*** Block opens ***

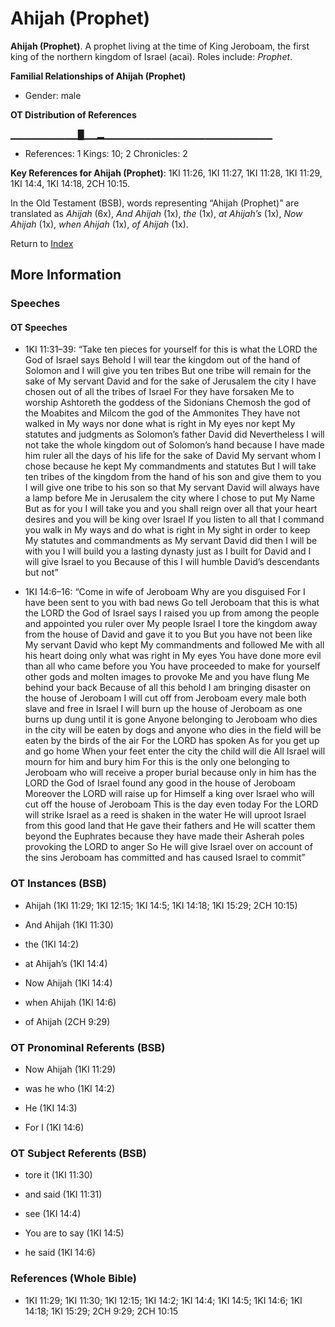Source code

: # Ahijah (Prophet)
**Ahijah (Prophet)**. 
A prophet living at the time of King Jeroboam, the first king of the northern kingdom of Israel (acai). 
Roles include: 
_Prophet_. 




**Familial Relationships of Ahijah (Prophet)**


* Gender: male


**OT Distribution of References**

▁▁▁▁▁▁▁▁▁▁█▁▁▂▁▁▁▁▁▁▁▁▁▁▁▁▁▁▁▁▁▁▁▁▁▁▁▁▁
* References: 1 Kings: 10; 2 Chronicles: 2



**Key References for Ahijah (Prophet)**: 
1KI 11:26, 1KI 11:27, 1KI 11:28, 1KI 11:29, 1KI 14:4, 1KI 14:18, 2CH 10:15. 


In the Old Testament (BSB), words representing “Ahijah (Prophet)” are translated as 
*Ahijah* (6x), *And Ahijah* (1x), *the* (1x), *at Ahijah’s* (1x), *Now Ahijah* (1x), *when Ahijah* (1x), *of Ahijah* (1x). 




Return to [Index](00-Index.md)

## More Information

### Speeches

#### OT Speeches

* 1KI 11:31–39: “Take ten pieces for yourself for this is what the LORD the God of Israel says Behold I will tear the kingdom out of the hand of Solomon and I will give you ten tribes But one tribe will remain for the sake of My servant David and for the sake of Jerusalem the city I have chosen out of all the tribes of Israel For they have forsaken Me to worship Ashtoreth the goddess of the Sidonians Chemosh the god of the Moabites and Milcom the god of the Ammonites They have not walked in My ways nor done what is right in My eyes nor kept My statutes and judgments as Solomon’s father David did Nevertheless I will not take the whole kingdom out of Solomon’s hand because I have made him ruler all the days of his life for the sake of David My servant whom I chose because he kept My commandments and statutes But I will take ten tribes of the kingdom from the hand of his son and give them to you I will give one tribe to his son so that My servant David will always have a lamp before Me in Jerusalem the city where I chose to put My Name But as for you I will take you and you shall reign over all that your heart desires and you will be king over Israel If you listen to all that I command you walk in My ways and do what is right in My sight in order to keep My statutes and commandments as My servant David did then I will be with you I will build you a lasting dynasty just as I built for David and I will give Israel to you Because of this I will humble David’s descendants but not”

* 1KI 14:6–16: “Come in wife of Jeroboam Why are you disguised For I have been sent to you with bad news Go tell Jeroboam that this is what the LORD the God of Israel says I raised you up from among the people and appointed you ruler over My people Israel I tore the kingdom away from the house of David and gave it to you But you have not been like My servant David who kept My commandments and followed Me with all his heart doing only what was right in My eyes You have done more evil than all who came before you You have proceeded to make for yourself other gods and molten images to provoke Me and you have flung Me behind your back Because of all this behold I am bringing disaster on the house of Jeroboam I will cut off from Jeroboam every male both slave and free in Israel I will burn up the house of Jeroboam as one burns up dung until it is gone Anyone belonging to Jeroboam who dies in the city will be eaten by dogs and anyone who dies in the field will be eaten by the birds of the air For the LORD has spoken As for you get up and go home When your feet enter the city the child will die All Israel will mourn for him and bury him For this is the only one belonging to Jeroboam who will receive a proper burial because only in him has the LORD the God of Israel found any good in the house of Jeroboam Moreover the LORD will raise up for Himself a king over Israel who will cut off the house of Jeroboam This is the day even today For the LORD will strike Israel as a reed is shaken in the water He will uproot Israel from this good land that He gave their fathers and He will scatter them beyond the Euphrates because they have made their Asherah poles provoking the LORD to anger So He will give Israel over on account of the sins Jeroboam has committed and has caused Israel to commit”

### OT Instances (BSB)

* Ahijah (1KI 11:29; 1KI 12:15; 1KI 14:5; 1KI 14:18; 1KI 15:29; 2CH 10:15)

* And Ahijah (1KI 11:30)

* the (1KI 14:2)

* at Ahijah’s (1KI 14:4)

* Now Ahijah (1KI 14:4)

* when Ahijah (1KI 14:6)

* of Ahijah (2CH 9:29)



### OT Pronominal Referents (BSB)

* Now Ahijah (1KI 11:29)

* was he who (1KI 14:2)

* He (1KI 14:3)

* For I (1KI 14:6)



### OT Subject Referents (BSB)

* tore it (1KI 11:30)

* and said (1KI 11:31)

* see (1KI 14:4)

* You are to say (1KI 14:5)

* he said (1KI 14:6)



### References (Whole Bible)

* 1KI 11:29; 1KI 11:30; 1KI 12:15; 1KI 14:2; 1KI 14:4; 1KI 14:5; 1KI 14:6; 1KI 14:18; 1KI 15:29; 2CH 9:29; 2CH 10:15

*** Block closes ***

## WORK TO COMPLETE
The answer must be the line containing "### OT Instances (BSB)" and every line after it to the end of the data, exactly as written.

## ANSWER TO THIS PROBLEM
### OT Instances (BSB)

* Ahijah (1KI 11:29; 1KI 12:15; 1KI 14:5; 1KI 14:18; 1KI 15:29; 2CH 10:15)

* And Ahijah (1KI 11:30)

* the (1KI 14:2)

* at Ahijah’s (1KI 14:4)

* Now Ahijah (1KI 14:4)

* when Ahijah (1KI 14:6)

* of Ahijah (2CH 9:29)



### OT Pronominal Referents (BSB)

* Now Ahijah (1KI 11:29)

* was he who (1KI 14:2)

* He (1KI 14:3)

* For I (1KI 14:6)



### OT Subject Referents (BSB)

* tore it (1KI 11:30)

* and said (1KI 11:31)

* see (1KI 14:4)

* You are to say (1KI 14:5)

* he said (1KI 14:6)



### References (Whole Bible)

* 1KI 11:29; 1KI 11:30; 1KI 12:15; 1KI 14:2; 1KI 14:4; 1KI 14:5; 1KI 14:6; 1KI 14:18; 1KI 15:29; 2CH 9:29; 2CH 10:15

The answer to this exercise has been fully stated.